Colour Headshots or Black and White Headshots?

Black and White for Actor Headshots (at least here in the UK) has traditionally been the only option. Spotlight “the home of casting” published a book with ONLY black and white headshots in it.

Now, though it is much more usual to see colour headshots. Spotlight still only shows black and white headshots in its book but the Spotlight website shows a mix of colour and black and white.

It feels to me that the industry is moving to Colour headshots. I think this makes sense – for the vast majority of projects the actor’s the final output will be colour. People will see the actors in full colour, so I think that a headshot that best reflects you – is always the best – colour for me does this better than black and white.

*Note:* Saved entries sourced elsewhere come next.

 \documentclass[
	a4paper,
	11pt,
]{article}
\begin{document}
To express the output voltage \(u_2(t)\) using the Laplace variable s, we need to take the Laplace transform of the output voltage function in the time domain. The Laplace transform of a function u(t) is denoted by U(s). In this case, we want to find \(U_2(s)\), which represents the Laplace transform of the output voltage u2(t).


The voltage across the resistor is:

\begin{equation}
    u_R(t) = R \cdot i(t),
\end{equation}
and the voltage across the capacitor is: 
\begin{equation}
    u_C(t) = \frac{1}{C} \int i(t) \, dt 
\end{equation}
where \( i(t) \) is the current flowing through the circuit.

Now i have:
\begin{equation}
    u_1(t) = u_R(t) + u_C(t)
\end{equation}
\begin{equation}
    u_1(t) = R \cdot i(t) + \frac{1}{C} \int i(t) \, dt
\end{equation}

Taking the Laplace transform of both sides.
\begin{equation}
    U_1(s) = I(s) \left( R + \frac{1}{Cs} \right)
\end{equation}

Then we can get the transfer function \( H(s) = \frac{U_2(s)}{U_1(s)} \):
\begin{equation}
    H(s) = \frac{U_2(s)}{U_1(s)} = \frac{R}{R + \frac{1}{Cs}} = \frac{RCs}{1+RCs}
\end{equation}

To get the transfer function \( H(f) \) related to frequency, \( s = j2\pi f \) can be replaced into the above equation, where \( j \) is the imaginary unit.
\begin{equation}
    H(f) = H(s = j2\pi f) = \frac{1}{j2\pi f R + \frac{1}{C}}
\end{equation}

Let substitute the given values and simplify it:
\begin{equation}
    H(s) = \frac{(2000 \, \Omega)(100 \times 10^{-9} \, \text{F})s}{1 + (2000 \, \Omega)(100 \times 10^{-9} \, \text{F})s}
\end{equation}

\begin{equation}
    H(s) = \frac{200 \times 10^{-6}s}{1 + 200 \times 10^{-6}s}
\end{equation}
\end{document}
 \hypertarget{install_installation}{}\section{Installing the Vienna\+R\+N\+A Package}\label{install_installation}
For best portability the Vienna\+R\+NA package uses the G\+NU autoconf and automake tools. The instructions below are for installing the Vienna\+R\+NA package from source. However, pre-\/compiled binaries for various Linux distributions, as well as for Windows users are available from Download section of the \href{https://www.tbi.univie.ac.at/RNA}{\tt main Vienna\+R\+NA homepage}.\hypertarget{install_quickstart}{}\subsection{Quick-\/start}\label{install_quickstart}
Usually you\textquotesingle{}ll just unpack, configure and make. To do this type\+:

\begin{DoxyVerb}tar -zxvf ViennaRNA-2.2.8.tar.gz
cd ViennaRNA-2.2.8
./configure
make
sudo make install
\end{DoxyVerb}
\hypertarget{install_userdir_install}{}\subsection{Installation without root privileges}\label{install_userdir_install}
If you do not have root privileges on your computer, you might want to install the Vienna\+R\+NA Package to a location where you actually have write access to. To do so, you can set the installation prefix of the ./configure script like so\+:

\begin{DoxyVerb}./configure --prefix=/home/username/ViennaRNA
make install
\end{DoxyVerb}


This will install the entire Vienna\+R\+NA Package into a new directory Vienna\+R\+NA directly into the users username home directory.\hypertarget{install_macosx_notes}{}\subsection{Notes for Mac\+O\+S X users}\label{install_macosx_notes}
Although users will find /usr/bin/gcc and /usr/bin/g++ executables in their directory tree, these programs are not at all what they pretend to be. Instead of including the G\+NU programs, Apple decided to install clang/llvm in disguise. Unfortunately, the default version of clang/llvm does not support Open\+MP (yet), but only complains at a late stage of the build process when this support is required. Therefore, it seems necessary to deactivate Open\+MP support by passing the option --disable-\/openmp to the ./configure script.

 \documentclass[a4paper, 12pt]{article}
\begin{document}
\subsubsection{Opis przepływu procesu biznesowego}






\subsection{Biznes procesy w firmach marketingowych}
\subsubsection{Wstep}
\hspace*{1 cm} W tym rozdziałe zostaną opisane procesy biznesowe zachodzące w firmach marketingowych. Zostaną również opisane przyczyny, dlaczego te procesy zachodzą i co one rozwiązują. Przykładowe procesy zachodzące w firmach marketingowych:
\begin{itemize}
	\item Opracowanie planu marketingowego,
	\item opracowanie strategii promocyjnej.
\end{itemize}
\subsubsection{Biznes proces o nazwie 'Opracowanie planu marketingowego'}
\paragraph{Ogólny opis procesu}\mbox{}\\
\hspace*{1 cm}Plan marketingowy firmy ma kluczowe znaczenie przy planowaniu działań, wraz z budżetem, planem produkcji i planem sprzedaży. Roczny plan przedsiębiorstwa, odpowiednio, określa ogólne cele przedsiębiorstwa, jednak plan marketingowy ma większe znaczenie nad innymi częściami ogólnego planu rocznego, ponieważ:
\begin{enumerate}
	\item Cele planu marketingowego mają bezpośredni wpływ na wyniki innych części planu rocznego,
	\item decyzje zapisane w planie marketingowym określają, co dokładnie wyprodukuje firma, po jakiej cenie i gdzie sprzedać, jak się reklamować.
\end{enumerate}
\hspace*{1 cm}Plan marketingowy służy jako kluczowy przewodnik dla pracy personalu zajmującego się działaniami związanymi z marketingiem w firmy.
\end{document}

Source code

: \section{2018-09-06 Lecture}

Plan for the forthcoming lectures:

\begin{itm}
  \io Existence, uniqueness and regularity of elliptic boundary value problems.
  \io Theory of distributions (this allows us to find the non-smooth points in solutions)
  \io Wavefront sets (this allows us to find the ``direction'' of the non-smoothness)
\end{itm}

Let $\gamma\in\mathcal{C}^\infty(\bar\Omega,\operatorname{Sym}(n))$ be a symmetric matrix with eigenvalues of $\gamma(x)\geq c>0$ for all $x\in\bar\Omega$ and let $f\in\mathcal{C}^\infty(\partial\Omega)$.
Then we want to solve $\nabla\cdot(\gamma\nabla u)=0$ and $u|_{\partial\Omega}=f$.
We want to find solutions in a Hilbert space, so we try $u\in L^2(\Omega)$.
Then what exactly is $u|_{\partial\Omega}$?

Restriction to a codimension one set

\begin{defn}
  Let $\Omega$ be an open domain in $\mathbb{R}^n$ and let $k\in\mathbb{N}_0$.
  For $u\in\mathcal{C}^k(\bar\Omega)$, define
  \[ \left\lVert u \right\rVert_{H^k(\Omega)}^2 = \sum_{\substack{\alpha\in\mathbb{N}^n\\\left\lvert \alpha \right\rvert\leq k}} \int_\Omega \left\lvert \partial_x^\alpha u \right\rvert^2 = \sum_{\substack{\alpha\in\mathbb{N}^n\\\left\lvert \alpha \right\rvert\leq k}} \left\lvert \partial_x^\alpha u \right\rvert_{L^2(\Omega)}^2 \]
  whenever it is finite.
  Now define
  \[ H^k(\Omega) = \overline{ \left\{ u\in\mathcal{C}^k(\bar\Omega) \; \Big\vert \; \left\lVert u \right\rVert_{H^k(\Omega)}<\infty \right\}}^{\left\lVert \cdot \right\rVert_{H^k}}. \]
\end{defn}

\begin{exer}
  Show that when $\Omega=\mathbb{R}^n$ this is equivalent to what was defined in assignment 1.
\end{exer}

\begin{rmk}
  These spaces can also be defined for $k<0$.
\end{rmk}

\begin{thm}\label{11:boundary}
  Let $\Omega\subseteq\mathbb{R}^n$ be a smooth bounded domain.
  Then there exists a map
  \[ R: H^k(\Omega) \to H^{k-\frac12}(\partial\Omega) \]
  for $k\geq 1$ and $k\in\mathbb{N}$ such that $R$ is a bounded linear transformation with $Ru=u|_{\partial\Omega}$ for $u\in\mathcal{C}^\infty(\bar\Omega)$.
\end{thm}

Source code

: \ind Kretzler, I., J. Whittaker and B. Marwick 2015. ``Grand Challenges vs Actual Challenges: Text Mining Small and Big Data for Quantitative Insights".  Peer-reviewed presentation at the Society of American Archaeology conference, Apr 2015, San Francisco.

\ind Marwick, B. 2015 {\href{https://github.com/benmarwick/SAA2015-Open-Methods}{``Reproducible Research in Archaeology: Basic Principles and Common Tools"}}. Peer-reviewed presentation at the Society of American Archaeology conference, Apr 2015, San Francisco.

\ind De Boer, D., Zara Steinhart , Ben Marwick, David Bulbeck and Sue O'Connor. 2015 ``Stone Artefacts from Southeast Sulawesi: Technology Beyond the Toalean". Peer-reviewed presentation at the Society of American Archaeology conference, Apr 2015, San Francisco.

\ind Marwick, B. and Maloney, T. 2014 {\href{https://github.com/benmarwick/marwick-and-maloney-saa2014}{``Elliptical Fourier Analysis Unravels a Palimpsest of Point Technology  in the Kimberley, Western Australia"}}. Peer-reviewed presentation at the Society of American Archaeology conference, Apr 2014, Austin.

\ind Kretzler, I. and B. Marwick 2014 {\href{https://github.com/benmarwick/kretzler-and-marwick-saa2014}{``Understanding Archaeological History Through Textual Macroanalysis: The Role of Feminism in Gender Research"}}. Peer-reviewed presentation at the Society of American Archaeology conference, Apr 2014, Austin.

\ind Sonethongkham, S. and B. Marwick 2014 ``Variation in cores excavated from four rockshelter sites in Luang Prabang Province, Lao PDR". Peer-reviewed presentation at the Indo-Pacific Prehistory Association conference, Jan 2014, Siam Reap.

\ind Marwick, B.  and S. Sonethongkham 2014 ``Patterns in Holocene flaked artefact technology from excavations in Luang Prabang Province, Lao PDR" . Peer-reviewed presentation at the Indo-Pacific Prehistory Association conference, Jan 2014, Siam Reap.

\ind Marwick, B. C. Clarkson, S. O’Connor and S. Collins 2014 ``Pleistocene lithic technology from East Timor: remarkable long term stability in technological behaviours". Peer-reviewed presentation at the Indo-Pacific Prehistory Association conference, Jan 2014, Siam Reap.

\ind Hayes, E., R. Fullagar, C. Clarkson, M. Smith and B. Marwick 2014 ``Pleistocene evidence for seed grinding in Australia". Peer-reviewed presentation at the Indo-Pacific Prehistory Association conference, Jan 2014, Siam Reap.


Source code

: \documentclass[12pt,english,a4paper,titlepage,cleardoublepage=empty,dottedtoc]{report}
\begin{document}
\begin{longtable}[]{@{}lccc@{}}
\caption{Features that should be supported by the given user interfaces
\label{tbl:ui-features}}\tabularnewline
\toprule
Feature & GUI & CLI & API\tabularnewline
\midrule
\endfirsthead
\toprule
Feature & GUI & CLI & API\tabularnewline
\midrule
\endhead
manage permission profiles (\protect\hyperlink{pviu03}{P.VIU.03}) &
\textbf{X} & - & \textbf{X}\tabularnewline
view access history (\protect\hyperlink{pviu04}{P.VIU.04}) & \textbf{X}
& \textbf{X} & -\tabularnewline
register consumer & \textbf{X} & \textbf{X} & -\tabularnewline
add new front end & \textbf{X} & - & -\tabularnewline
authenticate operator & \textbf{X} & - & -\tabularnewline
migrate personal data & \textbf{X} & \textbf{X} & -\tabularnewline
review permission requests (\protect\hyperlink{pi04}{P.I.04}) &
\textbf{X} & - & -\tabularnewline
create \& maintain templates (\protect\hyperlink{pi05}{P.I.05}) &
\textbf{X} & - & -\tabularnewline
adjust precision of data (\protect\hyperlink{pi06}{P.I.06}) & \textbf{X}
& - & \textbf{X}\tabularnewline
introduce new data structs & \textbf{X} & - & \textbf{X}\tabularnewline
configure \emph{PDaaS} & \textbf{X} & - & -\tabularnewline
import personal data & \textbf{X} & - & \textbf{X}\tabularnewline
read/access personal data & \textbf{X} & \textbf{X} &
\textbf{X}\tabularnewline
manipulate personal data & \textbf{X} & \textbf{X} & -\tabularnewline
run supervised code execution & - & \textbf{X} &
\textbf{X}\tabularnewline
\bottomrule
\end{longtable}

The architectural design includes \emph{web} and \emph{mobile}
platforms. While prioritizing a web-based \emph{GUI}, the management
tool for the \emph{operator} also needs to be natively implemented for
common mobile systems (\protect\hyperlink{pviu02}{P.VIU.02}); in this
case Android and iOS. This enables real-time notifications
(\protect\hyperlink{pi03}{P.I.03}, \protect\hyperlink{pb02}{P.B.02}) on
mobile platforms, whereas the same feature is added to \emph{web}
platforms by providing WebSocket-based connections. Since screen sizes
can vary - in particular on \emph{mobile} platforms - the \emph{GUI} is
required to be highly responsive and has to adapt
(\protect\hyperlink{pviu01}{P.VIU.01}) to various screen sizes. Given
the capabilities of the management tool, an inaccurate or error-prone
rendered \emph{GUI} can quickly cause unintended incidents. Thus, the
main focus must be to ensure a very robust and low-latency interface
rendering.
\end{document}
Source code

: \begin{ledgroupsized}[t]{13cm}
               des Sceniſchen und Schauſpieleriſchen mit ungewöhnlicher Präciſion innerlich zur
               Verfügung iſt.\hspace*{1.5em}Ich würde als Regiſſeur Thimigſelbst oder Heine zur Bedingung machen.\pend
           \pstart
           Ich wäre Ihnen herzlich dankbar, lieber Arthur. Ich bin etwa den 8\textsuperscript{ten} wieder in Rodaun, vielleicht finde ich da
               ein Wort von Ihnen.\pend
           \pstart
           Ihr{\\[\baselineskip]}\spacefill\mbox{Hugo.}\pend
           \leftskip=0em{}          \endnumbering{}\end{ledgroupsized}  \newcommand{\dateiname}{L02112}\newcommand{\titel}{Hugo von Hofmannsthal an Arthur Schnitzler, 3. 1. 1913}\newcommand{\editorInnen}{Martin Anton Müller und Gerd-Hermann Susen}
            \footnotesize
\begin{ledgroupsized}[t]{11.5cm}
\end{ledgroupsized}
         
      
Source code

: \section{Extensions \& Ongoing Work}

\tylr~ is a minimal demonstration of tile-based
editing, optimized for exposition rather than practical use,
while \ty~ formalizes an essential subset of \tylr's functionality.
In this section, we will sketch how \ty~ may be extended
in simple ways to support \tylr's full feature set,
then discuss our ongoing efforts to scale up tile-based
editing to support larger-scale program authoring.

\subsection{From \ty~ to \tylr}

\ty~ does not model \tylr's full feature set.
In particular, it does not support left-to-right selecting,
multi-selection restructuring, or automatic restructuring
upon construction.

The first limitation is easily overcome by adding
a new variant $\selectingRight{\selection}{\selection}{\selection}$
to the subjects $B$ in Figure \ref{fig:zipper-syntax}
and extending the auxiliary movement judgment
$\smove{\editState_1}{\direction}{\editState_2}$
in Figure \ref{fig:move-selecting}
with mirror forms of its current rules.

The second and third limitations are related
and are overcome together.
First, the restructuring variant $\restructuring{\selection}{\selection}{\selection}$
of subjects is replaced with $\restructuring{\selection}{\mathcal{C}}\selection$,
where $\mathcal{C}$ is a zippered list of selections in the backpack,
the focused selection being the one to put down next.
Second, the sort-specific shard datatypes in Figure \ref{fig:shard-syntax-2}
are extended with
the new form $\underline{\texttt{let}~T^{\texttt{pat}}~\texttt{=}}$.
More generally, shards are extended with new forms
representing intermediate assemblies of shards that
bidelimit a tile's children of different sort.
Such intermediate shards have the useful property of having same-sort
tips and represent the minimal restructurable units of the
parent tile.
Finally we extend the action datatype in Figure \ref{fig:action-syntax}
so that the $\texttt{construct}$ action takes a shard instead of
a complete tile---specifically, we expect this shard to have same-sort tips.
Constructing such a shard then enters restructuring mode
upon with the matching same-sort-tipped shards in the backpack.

Black and white headshots are flattering, black and white portraits are often my favourites, but for headshots, I feel their time is nearly up.

I work digitally, so I am able to convert images to Black and White. Having worked as a Fine Art Child Photographer – I don’t just hit a button and make an okay black and white image – I’ll be able to give you fantastic black and white images, alongside your colour ones.

Printing a black and white headshot is something that also needs to be considered – some online and high street labs only print grey – no 100% black or white – which for a particularly high contrast black and white headshot might lose something in the printing. Don’t worry I’ll give you some suggestions on where to get your headshots printed. Remember your headshot needs to make that great first impression.